Eventually we got to the border. The border guy talked to Andrew in Spanish about who we were and why we had been in Mexico (to visit a doctor). He looked at all of our passports and looked to be sure we were the people on our passports. And then we drove through.
Andrew dropped us all off at our parking lot, and J and Garin agreed that they would be in touch at certain times about how J's progress was. With worms there is a certain timeline for different symptoms.
That was about it. Our families had been quite concerned about us visiting Tijuana because of the violence that has been going on near the border. Actually, though, most of our time in Mexico was at the clinic, and there were no portions of our visit where we were walking down Mexican streets, or trying to go through crowds, or anything like that. We felt completely safe for our entire visit. We were escorted to and from the clinic by Andrew, who is Mexican, so it wasn't just a group of Americans bumbling around. I wouldn't hesitate to go back.
J was to leave the bandage on for a few hours, just in case one was a little slow, or something, but it usually doesn't take that long. When J took the bandage off Wednesday night, he had a bunch of red spots.
Now, it's a few weeks later. The spots got bigger, and a little swollen, and they're starting to disappear. J's had some allergic symptoms which we attributed to the worms. He also began feeling a little nauseous about a week ago. He hates nausea! For the past two weekends, he's spent bunch of time resting. Supposedly weeks 3-6 are the worst (as far as symptoms go), and he's in week 3. He's hoping he doesn't feel this way for the next couple weeks. He's kind of wishing he would have gotten 25 worms instead of 30.
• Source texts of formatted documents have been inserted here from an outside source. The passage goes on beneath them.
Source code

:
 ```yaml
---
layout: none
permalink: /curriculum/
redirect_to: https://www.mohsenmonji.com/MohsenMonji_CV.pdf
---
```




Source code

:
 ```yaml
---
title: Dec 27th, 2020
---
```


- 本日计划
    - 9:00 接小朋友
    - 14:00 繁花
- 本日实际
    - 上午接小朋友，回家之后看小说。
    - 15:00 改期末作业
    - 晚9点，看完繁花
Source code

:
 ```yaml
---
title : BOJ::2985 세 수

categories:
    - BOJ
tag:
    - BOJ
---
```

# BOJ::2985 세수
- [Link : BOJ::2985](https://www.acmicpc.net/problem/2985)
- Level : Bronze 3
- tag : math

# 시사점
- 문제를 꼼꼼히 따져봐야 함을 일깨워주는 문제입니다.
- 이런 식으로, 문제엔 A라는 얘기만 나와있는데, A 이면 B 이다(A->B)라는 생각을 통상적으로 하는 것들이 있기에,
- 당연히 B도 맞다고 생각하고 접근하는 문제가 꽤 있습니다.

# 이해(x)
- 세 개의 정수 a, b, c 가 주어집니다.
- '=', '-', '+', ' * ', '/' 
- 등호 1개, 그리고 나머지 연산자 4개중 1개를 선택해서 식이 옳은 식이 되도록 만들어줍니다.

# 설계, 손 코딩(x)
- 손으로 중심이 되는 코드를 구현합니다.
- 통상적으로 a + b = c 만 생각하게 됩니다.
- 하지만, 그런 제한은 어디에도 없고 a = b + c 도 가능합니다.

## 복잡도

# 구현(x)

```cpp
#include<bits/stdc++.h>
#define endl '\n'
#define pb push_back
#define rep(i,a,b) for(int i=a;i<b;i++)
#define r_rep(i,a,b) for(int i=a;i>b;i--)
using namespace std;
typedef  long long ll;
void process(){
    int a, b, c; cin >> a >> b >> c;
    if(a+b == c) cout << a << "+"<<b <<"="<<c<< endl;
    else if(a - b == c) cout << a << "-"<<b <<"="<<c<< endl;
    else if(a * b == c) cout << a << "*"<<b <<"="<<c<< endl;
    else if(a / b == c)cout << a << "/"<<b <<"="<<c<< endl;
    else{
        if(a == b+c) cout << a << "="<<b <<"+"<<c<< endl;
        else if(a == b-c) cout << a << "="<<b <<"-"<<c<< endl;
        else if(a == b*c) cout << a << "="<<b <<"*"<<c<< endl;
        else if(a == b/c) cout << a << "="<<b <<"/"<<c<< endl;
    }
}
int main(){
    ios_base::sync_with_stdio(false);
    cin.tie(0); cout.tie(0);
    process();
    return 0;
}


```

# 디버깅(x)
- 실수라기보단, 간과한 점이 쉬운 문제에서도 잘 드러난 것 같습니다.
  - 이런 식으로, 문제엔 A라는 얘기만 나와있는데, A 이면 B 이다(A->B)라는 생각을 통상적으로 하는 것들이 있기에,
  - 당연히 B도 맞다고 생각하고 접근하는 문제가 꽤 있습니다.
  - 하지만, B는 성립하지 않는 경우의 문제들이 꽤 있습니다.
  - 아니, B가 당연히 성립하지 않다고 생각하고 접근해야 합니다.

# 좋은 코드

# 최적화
We have seen some positive improvement with allergies, though! Every morning J used to wake up with a stuffy nose, but for the past week his nose hasn't been stuffy in the morning. Also, last Saturday he pet Paley. Yesterday he pet his parents' cat, and touched his face afterward. He had no allergic reaction! His eyes weren't even a little bit red...until like 3 hours later, when he had a very mild cat reaction. So, now he has a delayed cat allergy that is not nearly as bad. It's an improvement, for sure, and we're eager to see how things continue to improve (since this is the very beginning).